**EXERCISE OBJECTIVE:** For the data below, tally how many lines contain "https" and answer only with that tally.

Items from a data source:
------
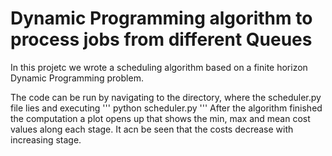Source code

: # Dynamic Programming algorithm to process jobs from different Queues

In this projetc we wrote a scheduling algorithm based on a finite horizon Dynamic Programming problem. 

The code can be run by navigating to the directory, where the scheduler.py file lies and executing 
'''
python scheduler.py
'''
After the algorithm finished the computation a plot opens up that shows the min, max and mean cost values along each stage. 
It acn be seen that the costs decrease with increasing stage.
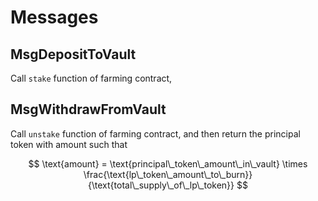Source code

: # Messages

## MsgDepositToVault

Call `stake` function of farming contract,

## MsgWithdrawFromVault

Call `unstake` function of farming contract, and then return the principal token with amount such that

$$
\text{amount} = \text{principal\_token\_amount\_in\_vault} \times \frac{\text{lp\_token\_amount\_to\_burn}}{\text{total\_supply\_of\_lp\_token}}
$$
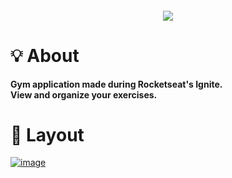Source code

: <br /><br />
<h4 align="center">
<img src="https://user-images.githubusercontent.com/12973109/215287171-192a21a4-8298-4ea7-9a18-a23c9fe41c30.png" align="center"/>
</h4>

# 💡 About

**Gym application made during Rocketseat's Ignite. </br>
View and organize your exercises.**

# 📐 Layout

<a href="https://www.figma.com/file/ymDQdLTEpP32fz0MHRKN4d/Ignite-Gym-(Community)?node-id=37%3A6&t=yKgnBCUyT8311vL3-0">![image](https://img.shields.io/badge/Figma-03011c?style=for-the-badge&logo=figma&logoColor=a259ff)</a>
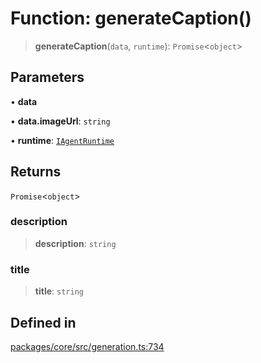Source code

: # Function: generateCaption()

> **generateCaption**(`data`, `runtime`): `Promise`\<`object`\>

## Parameters

• **data**

• **data.imageUrl**: `string`

• **runtime**: [`IAgentRuntime`](../interfaces/IAgentRuntime.md)

## Returns

`Promise`\<`object`\>

### description

> **description**: `string`

### title

> **title**: `string`

## Defined in

[packages/core/src/generation.ts:734](https://github.com/elizaos/eliza/blob/7fcf54e7fb2ba027d110afcc319c0b01b3f181dc/packages/core/src/generation.ts#L734)
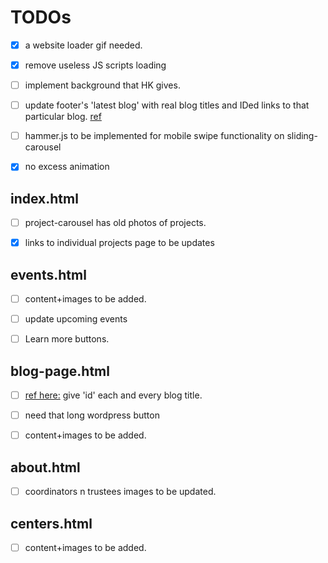 # TODOs

- [x] a website loader gif needed.

- [x] remove useless JS scripts loading

- [ ] implement background that HK gives.

- [ ] update footer's 'latest blog' with real blog titles and IDed links to that particular blog. [ref](##blog-page.html)

- [ ] hammer.js to be implemented for mobile swipe functionality on sliding-carousel

- [x] no excess animation

## index.html

- [ ] project-carousel has old photos of projects.

- [x] links to individual projects page to be updates

## events.html

- [ ] content+images to be added.

- [ ] update upcoming events

- [ ] Learn more buttons.

## blog-page.html

- [ ] [ref here:](#nowhere) give 'id' each and every blog title.

- [ ] need that long wordpress button

- [ ] content+images to be added.

## about.html

- [ ] coordinators n trustees images to be updated.

## centers.html

- [ ] content+images to be added.
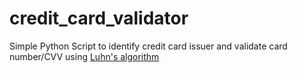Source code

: # credit_card_validator
Simple Python Script to identify credit card issuer and validate card number/CVV using [Luhn's algorithm](https://en.wikipedia.org/wiki/Luhn_algorithm)
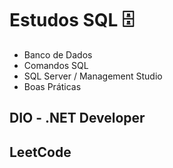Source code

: # Estudos SQL 🗄

- Banco de Dados
- Comandos SQL
- SQL Server / Management Studio
- Boas Práticas

## DIO - .NET Developer
## LeetCode
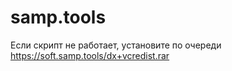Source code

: # samp.tools

Если скрипт не работает, установите по очереди https://soft.samp.tools/dx+vcredist.rar
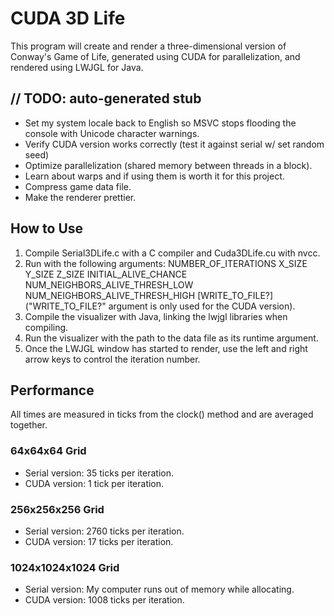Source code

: # CUDA 3D Life

This program will create and render a three-dimensional version of Conway's Game of Life, generated using CUDA for parallelization, and rendered using LWJGL for Java.

## // TODO: auto-generated stub

* Set my system locale back to English so MSVC stops flooding the console with Unicode character warnings.
* Verify CUDA version works correctly (test it against serial w/ set random seed)
* Optimize parallelization (shared memory between threads in a block).
* Learn about warps and if using them is worth it for this project.
* Compress game data file.
* Make the renderer prettier.

## How to Use

1. Compile Serial3DLife.c with a C compiler and Cuda3DLife.cu with nvcc.
2. Run with the following arguments: NUMBER_OF_ITERATIONS X_SIZE Y_SIZE Z_SIZE INITIAL_ALIVE_CHANCE NUM_NEIGHBORS_ALIVE_THRESH_LOW NUM_NEIGHBORS_ALIVE_THRESH_HIGH [WRITE_TO_FILE?] ("WRITE_TO_FILE?" argument is only used for the CUDA version).
3. Compile the visualizer with Java, linking the lwjgl libraries when compiling.
4. Run the visualizer with the path to the data file as its runtime argument.
5. Once the LWJGL window has started to render, use the left and right arrow keys to control the iteration number.

## Performance

All times are measured in ticks from the clock() method and are averaged together.

### 64x64x64 Grid

* Serial version: 35 ticks per iteration.
* CUDA version: 1 tick per iteration.

### 256x256x256 Grid

* Serial version: 2760 ticks per iteration.
* CUDA version: 17 ticks per iteration.

### 1024x1024x1024 Grid

* Serial version: My computer runs out of memory while allocating.
* CUDA version: 1008 ticks per iteration.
------
**REPLY TO THE EXERCISE:** 5